Question: Getting normalized read counts from region counts
0
3.4 years ago by
United States

Hi I was wondering if you could let me know as to what would be the correct way to get TMM normalized region counts.

Here is the code. Kindly let me know which is the correct way to do it :-

library(csaw)
options(echo=TRUE) # if you want see commands in output file
args <- commandArgs(trailingOnly = TRUE)
if(length(args) < 2) {
args <- c("--help")
}
cell_type <- as.character(unlist(args[1]))
histone_name <- as.character(unlist(args[2]))
bam.files <- unlist(args[3:length(args)])
TSS1000_counts <-  paste("TSS1000_",histone_name,"_",cell_type,".txt",sep='')
colnames(TSS_1000_human) <- c("chr","start","end","strand","ensembl_id")
TSS_1000_human_granges <- with(TSS_1000_human, GRanges(chr, IRanges(start, end), strand, id=ensembl_id))

frag.len <- 36
reg_counts_1000 <- regionCounts(bam.files,TSS_1000_human_granges,ext=frag.len,param=param)

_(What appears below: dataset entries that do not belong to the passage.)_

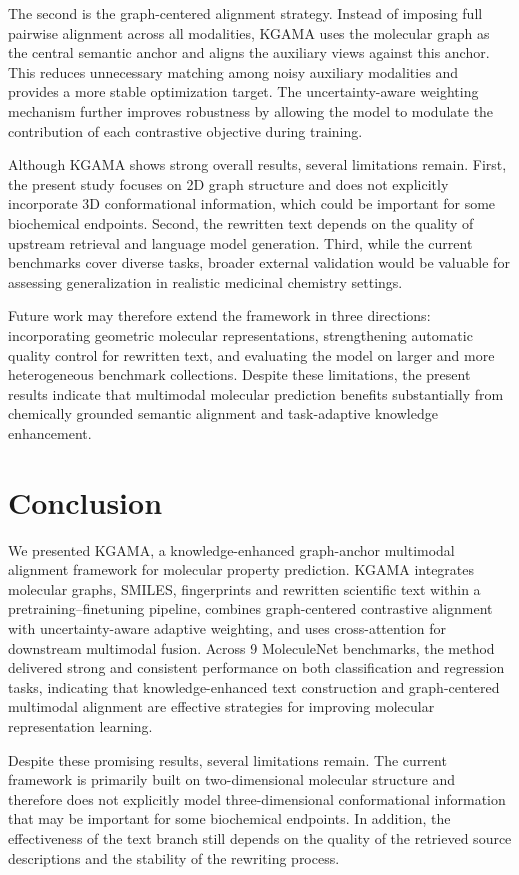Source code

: \documentclass[webpdf,contemporary,large]{oup-authoring-template}%
\begin{document}
The second is the graph-centered alignment strategy. Instead of imposing full pairwise alignment across all modalities, KGAMA uses the molecular graph as the central semantic anchor and aligns the auxiliary views against this anchor. This reduces unnecessary matching among noisy auxiliary modalities and provides a more stable optimization target. The uncertainty-aware weighting mechanism further improves robustness by allowing the model to modulate the contribution of each contrastive objective during training.

Although KGAMA shows strong overall results, several limitations remain. First, the present study focuses on 2D graph structure and does not explicitly incorporate 3D conformational information, which could be important for some biochemical endpoints. Second, the rewritten text depends on the quality of upstream retrieval and language model generation. Third, while the current benchmarks cover diverse tasks, broader external validation would be valuable for assessing generalization in realistic medicinal chemistry settings.

Future work may therefore extend the framework in three directions: incorporating geometric molecular representations, strengthening automatic quality control for rewritten text, and evaluating the model on larger and more heterogeneous benchmark collections. Despite these limitations, the present results indicate that multimodal molecular prediction benefits substantially from chemically grounded semantic alignment and task-adaptive knowledge enhancement.

\section{Conclusion}
We presented KGAMA, a knowledge-enhanced graph-anchor multimodal alignment framework for molecular property prediction. KGAMA integrates molecular graphs, SMILES, fingerprints and rewritten scientific text within a pretraining--finetuning pipeline, combines graph-centered contrastive alignment with uncertainty-aware adaptive weighting, and uses cross-attention for downstream multimodal fusion. Across 9 MoleculeNet benchmarks, the method delivered strong and consistent performance on both classification and regression tasks, indicating that knowledge-enhanced text construction and graph-centered multimodal alignment are effective strategies for improving molecular representation learning.

Despite these promising results, several limitations remain. The current framework is primarily built on two-dimensional molecular structure and therefore does not explicitly model three-dimensional conformational information that may be important for some biochemical endpoints. In addition, the effectiveness of the text branch still depends on the quality of the retrieved source descriptions and the stability of the rewriting process.
\end{document}
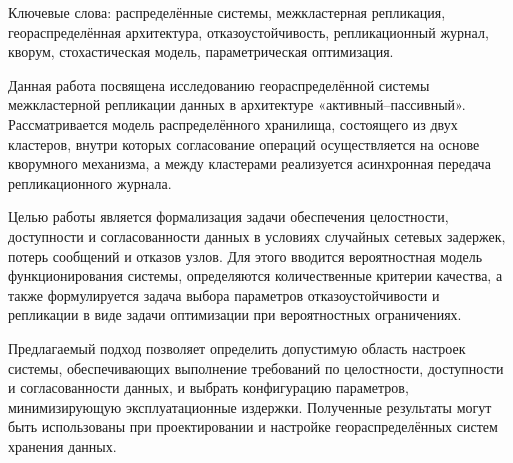 \abstract

Ключевые слова: распределённые системы, межкластерная репликация,
геораспределённая архитектура, отказоустойчивость,
репликационный журнал, кворум, стохастическая модель,
параметрическая оптимизация.

Данная работа посвящена исследованию геораспределённой системы
межкластерной репликации данных в архитектуре «активный–пассивный».
Рассматривается модель распределённого хранилища,
состоящего из двух кластеров,
внутри которых согласование операций осуществляется
на основе кворумного механизма,
а между кластерами реализуется асинхронная передача
репликационного журнала.

Целью работы является формализация задачи обеспечения
целостности, доступности и согласованности данных
в условиях случайных сетевых задержек,
потерь сообщений и отказов узлов.
Для этого вводится вероятностная модель функционирования системы,
определяются количественные критерии качества,
а также формулируется задача выбора параметров
отказоустойчивости и репликации
в виде задачи оптимизации при вероятностных ограничениях.

Предлагаемый подход позволяет определить допустимую область
настроек системы, обеспечивающих выполнение требований
по целостности, доступности и согласованности данных,
и выбрать конфигурацию параметров,
минимизирующую эксплуатационные издержки.
Полученные результаты могут быть использованы
при проектировании и настройке
геораспределённых систем хранения данных.
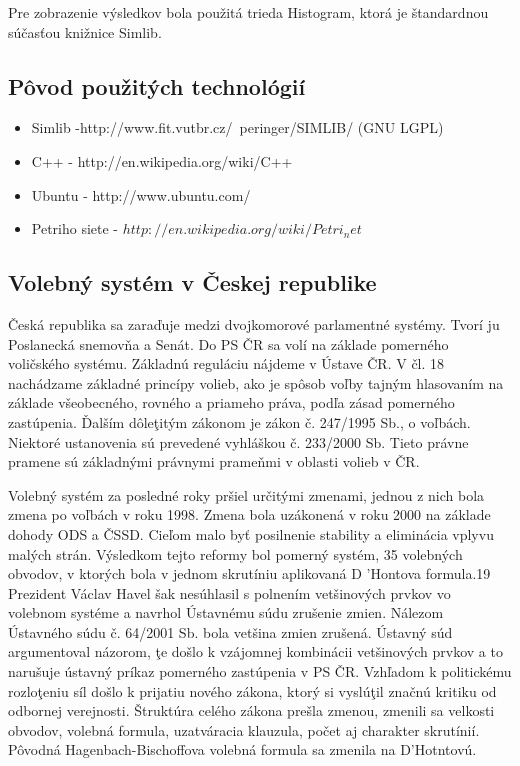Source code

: \documentclass[12pt,a4paper,titlepage,final]{article}
\begin{document}
Pre zobrazenie výsledkov bola použitá trieda Histogram, ktorá je štandardnou súčasťou knižnice Simlib.

\subsection{Pôvod použitých technológií}
\begin{itemize}
\item Simlib -http://www.fit.vutbr.cz/~peringer/SIMLIB/ (GNU LGPL)
\item C++ - http://en.wikipedia.org/wiki/C++
\item Ubuntu - http://www.ubuntu.com/
\item Petriho siete - $http://en.wikipedia.org/wiki/Petri_net$
\end{itemize}
\subsection{Volebný systém v Českej republike}
Česká republika sa zaraďuje medzi dvojkomorové parlamentné 
systémy. Tvorí ju Poslanecká snemovňa a Senát. Do PS ČR sa volí na 
základe pomerného voličského systému. Základnú reguláciu nájdeme 
v Ústave ČR. V čl. 18 nachádzame základné princípy volieb, ako je spôsob 
voľby tajným hlasovaním na základe všeobecného, rovného a priameho 
práva, podľa zásad pomerného zastúpenia. Ďalším dôleţitým zákonom je 
zákon č. 247/1995 Sb., o voľbách. Niektoré ustanovenia sú prevedené 
vyhláškou č. 233/2000 Sb. Tieto právne pramene sú základnými právnymi 
prameňmi v oblasti volieb v ČR. 
 
Volebný systém za posledné roky pršiel určitými zmenami, jednou 
z nich bola zmena po voľbách v roku 1998. Zmena bola uzákonená v roku 
2000 na základe dohody ODS a ČSSD. Cieľom malo byť posilnenie 
stability a eliminácia vplyvu malých strán. Výsledkom tejto reformy bol 
pomerný systém, 35 volebných obvodov, v ktorých bola v jednom skrutíniu 
aplikovaná D 'Hontova formula.19
 Prezident Václav Havel šak nesúhlasil 
s polnením vetšinových prvkov vo volebnom systéme a navrhol Ústavnému 
súdu zrušenie zmien. Nálezom Ústavného súdu č. 64/2001 Sb. bola vetšina 
zmien zrušená. Ústavný súd argumentoval názorom, ţe došlo k vzájomnej 
kombinácii vetšinových prvkov a to narušuje ústavný príkaz pomerného 
zastúpenia v PS ČR. Vzhľadom k politickému rozloţeniu síl došlo k prijatiu 
nového zákona, ktorý si vyslúţil značnú kritiku od odbornej verejnosti. 
Štruktúra celého zákona prešla zmenou, zmenili sa velkosti obvodov, 
volebná formula, uzatváracia klauzula, počet aj charakter skrutínií. Pôvodná 
Hagenbach-Bischoffova volebná formula sa zmenila na D'Hotntovú. 
 
\end{document}
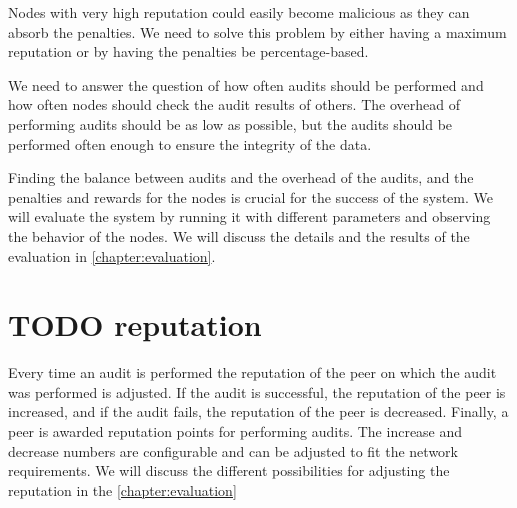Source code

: Nodes with very high reputation could easily become malicious as they can absorb the penalties.
We need to solve this problem by either having a maximum reputation or by having the penalties be
percentage-based.

We need to answer the question of how often audits should be performed and how often nodes should
check the audit results of others.
The overhead of performing audits should be as low as possible, but the audits should be performed often enough
to ensure the integrity of the data.

Finding the balance between audits and the overhead of the audits, and the penalties and rewards for the nodes
is crucial for the success of the system.
We will evaluate the system by running it with different parameters and observing the behavior of the nodes.
We will discuss the details and the results of the evaluation in \ref{chapter:evaluation}.

\section{TODO reputation}
Every time an audit is performed the reputation of the peer on which the audit was performed is adjusted.
If the audit is successful, the reputation of the peer is increased,
and if the audit fails, the reputation of the peer is decreased.
Finally, a peer is awarded reputation points for performing audits.
The increase and decrease numbers are configurable and can be adjusted to fit the network requirements.
We will discuss the different possibilities for adjusting the reputation in the \autoref{chapter:evaluation}
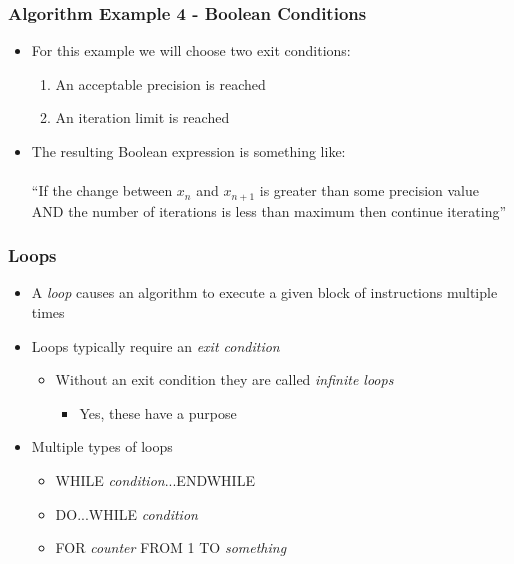 \documentclass[14pt]{beamer}
\begin{document}
\begin{frame}
\frametitle{Algorithm Example 4 - Boolean Conditions}
\begin{itemize}
\item For this example we will choose two exit conditions:
	\begin{enumerate}
		\item An acceptable precision is reached
		\item An iteration limit is reached
	\end{enumerate}
\item The resulting Boolean expression is something like:\\
~\\
``If the change between $x_n$ and $x_{n+1}$ is greater than some precision value AND the number of iterations is less than maximum then continue iterating''
\end{itemize}
\end{frame}

\begin{frame}
\frametitle{Loops}
\begin{itemize}
\item A \textit{loop} causes an algorithm to execute a given block of instructions multiple times
\item Loops typically require an \textit{exit condition}
	\begin{itemize}
		\item Without an exit condition they are called \textit{infinite loops}
		\begin{itemize}
			\item Yes, these have a purpose
		\end{itemize}
	\end{itemize}
\item Multiple types of loops
	\begin{itemize}
		\item WHILE \textit{condition}...ENDWHILE
		\item DO...WHILE \textit{condition}
		\item FOR \textit{counter} FROM 1 TO \textit{something}
	\end{itemize}
\end{itemize}
\end{frame}
\end{document}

binned <- windowCounts(bam.files, bin=TRUE, width=10000, param=param)
normfacs <- normOffsets(binned)
test_normalize_counts <- (assay(reg_counts_1000))/normfacs
TSS1000_TMM <- asDGEList(reg_counts_1000, norm.factors=normfacs)


csaw tmm regioncounts • 806 views
modified 3.4 years ago • written 3.4 years ago by saadmurtazakhan10
3
3.4 years ago by
Aaron Lun25k
Cambridge, United Kingdom
Aaron Lun25k wrote:

The concept of "normalized counts" isn't something that's supported by edgeR. Once you scale the counts by an arbitrary normalization factor, they aren't interpretable as counts anymore. We prefer to calculate normalized expression values (or in this case, binding values), which can be computed as CPMs. All you would have to do is:

cpm(TSS1000_TMM)

... and you'll get a matrix of CPMs that you can use for whatever relative quantification you want to do. If you must have count data, it's far better to incorporate the normalization information into your modelling procedure, e.g., as GLM offsets. This avoids screwing up the mean-variance relationship when small counts get scaled up (inflating the Poisson noise) or large counts get scaled down (leading to underdispersion).

P.S. Your test_normalize_counts doesn't make any sense. You're dividing by the wrong thing (you need to use the effective library size, not just the normalization factor) and you're not performing the divisions column-wise. Use the cpm command instead.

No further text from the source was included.